What is expected ▸ Where "tritt" occurs in a line of the entries below, copy that line.

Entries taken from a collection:
--- START ---
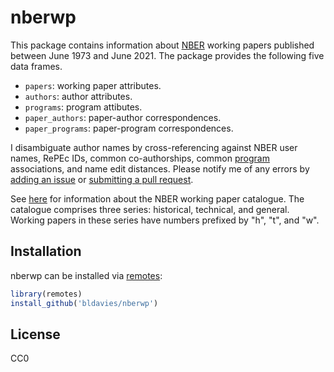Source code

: # nberwp

This package contains information about [NBER](https://www.nber.org) working papers published between June 1973 and June 2021.
The package provides the following five data frames.

* `papers`: working paper attributes.
* `authors`: author attributes.
* `programs`: program attibutes.
* `paper_authors`: paper-author correspondences.
* `paper_programs`: paper-program correspondences.

I disambiguate author names by cross-referencing against NBER user names, RePEc IDs, common co-authorships, common [program](https://www.nber.org/programs-projects/programs-working-groups) associations, and name edit distances.
Please notify me of any errors by [adding an issue](https://github.com/bldavies/nberwp/issues) or [submitting a pull request](https://github.com/bldavies/nberwp/pulls).

See [here](https://www.nber.org/policies.html) for information about the NBER working paper catalogue.
The catalogue comprises three series: historical, technical, and general.
Working papers in these series have numbers prefixed by "h", "t", and "w".

## Installation

nberwp can be installed via [remotes](https://github.com/r-lib/remotes):

```r
library(remotes)
install_github('bldavies/nberwp')
```

## License

CC0
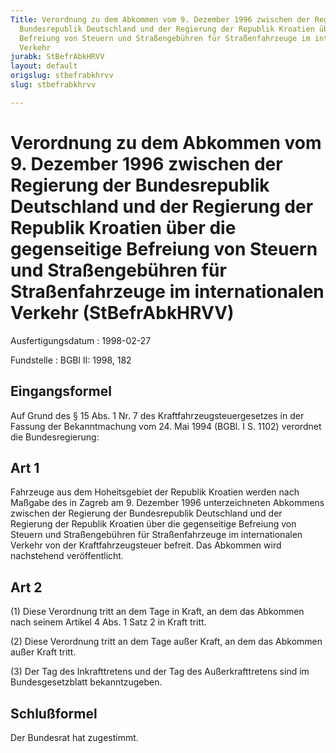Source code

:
 ```yaml
---
Title: Verordnung zu dem Abkommen vom 9. Dezember 1996 zwischen der Regierung der
  Bundesrepublik Deutschland und der Regierung der Republik Kroatien über die gegenseitige
  Befreiung von Steuern und Straßengebühren für Straßenfahrzeuge im internationalen
  Verkehr
jurabk: StBefrAbkHRVV
layout: default
origslug: stbefrabkhrvv
slug: stbefrabkhrvv

---
```


# Verordnung zu dem Abkommen vom 9. Dezember 1996 zwischen der Regierung der Bundesrepublik Deutschland und der Regierung der Republik Kroatien über die gegenseitige Befreiung von Steuern und Straßengebühren für Straßenfahrzeuge im internationalen Verkehr (StBefrAbkHRVV)

Ausfertigungsdatum
:   1998-02-27

Fundstelle
:   BGBl II: 1998, 182



## Eingangsformel

Auf Grund des § 15 Abs. 1 Nr. 7 des Kraftfahrzeugsteuergesetzes in der Fassung der Bekanntmachung vom 24. Mai 1994 (BGBl. I S. 1102) verordnet die Bundesregierung:


## Art 1

Fahrzeuge aus dem Hoheitsgebiet der Republik Kroatien werden nach Maßgabe des in Zagreb am 9. Dezember 1996 unterzeichneten Abkommens zwischen der Regierung der Bundesrepublik Deutschland und der Regierung der Republik Kroatien über die gegenseitige Befreiung von Steuern und Straßengebühren für Straßenfahrzeuge im internationalen Verkehr von der Kraftfahrzeugsteuer befreit. Das Abkommen wird nachstehend veröffentlicht.


## Art 2

(1) Diese Verordnung tritt an dem Tage in Kraft, an dem das Abkommen nach seinem Artikel 4 Abs. 1 Satz 2 in Kraft tritt.

(2) Diese Verordnung tritt an dem Tage außer Kraft, an dem das Abkommen außer Kraft tritt.

(3) Der Tag des Inkrafttretens und der Tag des Außerkrafttretens sind im Bundesgesetzblatt bekanntzugeben.


## Schlußformel

Der Bundesrat hat zugestimmt.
--- END ---
Completed exercise ▸
(1) Diese Verordnung tritt an dem Tage in Kraft, an dem das Abkommen nach seinem Artikel 4 Abs. 1 Satz 2 in Kraft tritt.
(2) Diese Verordnung tritt an dem Tage außer Kraft, an dem das Abkommen außer Kraft tritt.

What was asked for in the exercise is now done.